(Records from a data collection)
=== Section Start ===
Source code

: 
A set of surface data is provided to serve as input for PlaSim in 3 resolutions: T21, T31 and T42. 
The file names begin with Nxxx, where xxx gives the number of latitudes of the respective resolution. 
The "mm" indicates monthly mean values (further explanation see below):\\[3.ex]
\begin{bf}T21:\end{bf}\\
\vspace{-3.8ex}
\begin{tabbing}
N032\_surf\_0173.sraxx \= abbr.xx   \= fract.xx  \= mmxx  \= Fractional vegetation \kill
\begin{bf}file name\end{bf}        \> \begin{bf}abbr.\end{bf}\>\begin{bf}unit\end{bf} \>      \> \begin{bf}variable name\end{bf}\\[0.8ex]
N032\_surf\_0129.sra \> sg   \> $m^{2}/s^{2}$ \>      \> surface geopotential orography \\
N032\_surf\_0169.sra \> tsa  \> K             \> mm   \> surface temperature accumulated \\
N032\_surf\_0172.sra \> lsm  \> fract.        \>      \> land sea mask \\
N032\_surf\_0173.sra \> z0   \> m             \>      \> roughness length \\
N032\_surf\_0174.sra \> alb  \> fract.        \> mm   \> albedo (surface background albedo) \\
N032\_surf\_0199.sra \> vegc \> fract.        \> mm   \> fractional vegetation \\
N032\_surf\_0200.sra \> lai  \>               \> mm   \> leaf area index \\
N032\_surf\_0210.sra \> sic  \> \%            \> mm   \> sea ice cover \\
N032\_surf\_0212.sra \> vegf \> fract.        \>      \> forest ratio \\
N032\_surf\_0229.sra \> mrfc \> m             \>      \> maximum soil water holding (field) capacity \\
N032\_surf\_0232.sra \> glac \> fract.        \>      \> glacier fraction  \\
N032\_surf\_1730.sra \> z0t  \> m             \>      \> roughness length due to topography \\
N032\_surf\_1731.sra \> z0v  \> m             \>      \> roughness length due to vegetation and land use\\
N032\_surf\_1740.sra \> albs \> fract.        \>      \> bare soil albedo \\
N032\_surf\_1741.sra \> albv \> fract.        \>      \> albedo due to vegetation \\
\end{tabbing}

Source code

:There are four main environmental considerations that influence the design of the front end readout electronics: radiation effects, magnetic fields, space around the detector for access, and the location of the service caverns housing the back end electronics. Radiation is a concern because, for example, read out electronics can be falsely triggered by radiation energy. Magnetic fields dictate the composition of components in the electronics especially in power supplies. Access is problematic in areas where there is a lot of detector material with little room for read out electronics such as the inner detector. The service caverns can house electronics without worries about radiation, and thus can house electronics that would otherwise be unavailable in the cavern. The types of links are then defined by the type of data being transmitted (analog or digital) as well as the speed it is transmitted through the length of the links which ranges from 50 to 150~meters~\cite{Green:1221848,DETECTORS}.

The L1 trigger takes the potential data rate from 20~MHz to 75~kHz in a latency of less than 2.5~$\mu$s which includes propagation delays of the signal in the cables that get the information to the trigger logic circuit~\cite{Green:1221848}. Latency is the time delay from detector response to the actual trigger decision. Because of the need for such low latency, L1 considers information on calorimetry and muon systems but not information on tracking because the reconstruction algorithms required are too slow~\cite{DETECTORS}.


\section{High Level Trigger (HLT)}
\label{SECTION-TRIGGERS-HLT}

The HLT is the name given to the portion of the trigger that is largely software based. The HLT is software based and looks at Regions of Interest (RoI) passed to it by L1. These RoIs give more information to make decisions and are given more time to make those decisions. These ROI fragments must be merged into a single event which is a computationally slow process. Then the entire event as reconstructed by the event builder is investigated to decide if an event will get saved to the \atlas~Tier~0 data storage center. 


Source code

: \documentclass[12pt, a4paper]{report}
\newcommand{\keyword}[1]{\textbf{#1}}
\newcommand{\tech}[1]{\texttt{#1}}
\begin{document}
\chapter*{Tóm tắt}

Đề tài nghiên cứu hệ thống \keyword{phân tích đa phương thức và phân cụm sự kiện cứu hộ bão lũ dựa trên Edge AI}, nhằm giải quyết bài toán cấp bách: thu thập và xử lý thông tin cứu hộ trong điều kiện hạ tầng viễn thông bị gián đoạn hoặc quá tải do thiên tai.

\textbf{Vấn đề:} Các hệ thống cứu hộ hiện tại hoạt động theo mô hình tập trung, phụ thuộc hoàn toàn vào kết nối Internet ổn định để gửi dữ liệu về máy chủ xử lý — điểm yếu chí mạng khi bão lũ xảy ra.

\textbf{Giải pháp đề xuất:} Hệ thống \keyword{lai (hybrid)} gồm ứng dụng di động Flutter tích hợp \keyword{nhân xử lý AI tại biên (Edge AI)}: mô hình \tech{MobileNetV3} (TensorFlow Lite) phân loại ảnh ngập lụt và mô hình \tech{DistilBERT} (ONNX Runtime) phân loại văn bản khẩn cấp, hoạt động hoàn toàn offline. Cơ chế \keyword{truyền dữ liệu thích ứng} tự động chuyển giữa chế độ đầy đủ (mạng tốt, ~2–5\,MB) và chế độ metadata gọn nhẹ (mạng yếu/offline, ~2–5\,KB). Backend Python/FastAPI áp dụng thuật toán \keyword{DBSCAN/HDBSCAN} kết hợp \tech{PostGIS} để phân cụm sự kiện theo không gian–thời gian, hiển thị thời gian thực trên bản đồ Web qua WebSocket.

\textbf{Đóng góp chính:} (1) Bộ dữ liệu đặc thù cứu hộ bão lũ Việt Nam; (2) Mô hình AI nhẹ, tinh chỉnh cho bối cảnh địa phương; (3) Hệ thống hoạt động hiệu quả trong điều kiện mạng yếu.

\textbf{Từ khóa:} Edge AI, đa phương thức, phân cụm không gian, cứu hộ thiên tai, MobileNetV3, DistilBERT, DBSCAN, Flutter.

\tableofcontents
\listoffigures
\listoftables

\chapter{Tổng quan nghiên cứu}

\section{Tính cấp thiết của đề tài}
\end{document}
=== Section End ===
Set down no line except those from the one with "bão lũ xảy ra." to the last line of the data, inclusive, each exactly as written.

*Task response*.
\textbf{Vấn đề:} Các hệ thống cứu hộ hiện tại hoạt động theo mô hình tập trung, phụ thuộc hoàn toàn vào kết nối Internet ổn định để gửi dữ liệu về máy chủ xử lý — điểm yếu chí mạng khi bão lũ xảy ra.

\textbf{Giải pháp đề xuất:} Hệ thống \keyword{lai (hybrid)} gồm ứng dụng di động Flutter tích hợp \keyword{nhân xử lý AI tại biên (Edge AI)}: mô hình \tech{MobileNetV3} (TensorFlow Lite) phân loại ảnh ngập lụt và mô hình \tech{DistilBERT} (ONNX Runtime) phân loại văn bản khẩn cấp, hoạt động hoàn toàn offline. Cơ chế \keyword{truyền dữ liệu thích ứng} tự động chuyển giữa chế độ đầy đủ (mạng tốt, ~2–5\,MB) và chế độ metadata gọn nhẹ (mạng yếu/offline, ~2–5\,KB). Backend Python/FastAPI áp dụng thuật toán \keyword{DBSCAN/HDBSCAN} kết hợp \tech{PostGIS} để phân cụm sự kiện theo không gian–thời gian, hiển thị thời gian thực trên bản đồ Web qua WebSocket.

\textbf{Đóng góp chính:} (1) Bộ dữ liệu đặc thù cứu hộ bão lũ Việt Nam; (2) Mô hình AI nhẹ, tinh chỉnh cho bối cảnh địa phương; (3) Hệ thống hoạt động hiệu quả trong điều kiện mạng yếu.

\textbf{Từ khóa:} Edge AI, đa phương thức, phân cụm không gian, cứu hộ thiên tai, MobileNetV3, DistilBERT, DBSCAN, Flutter.

\tableofcontents
\listoffigures
\listoftables

\chapter{Tổng quan nghiên cứu}

\section{Tính cấp thiết của đề tài}
\end{document}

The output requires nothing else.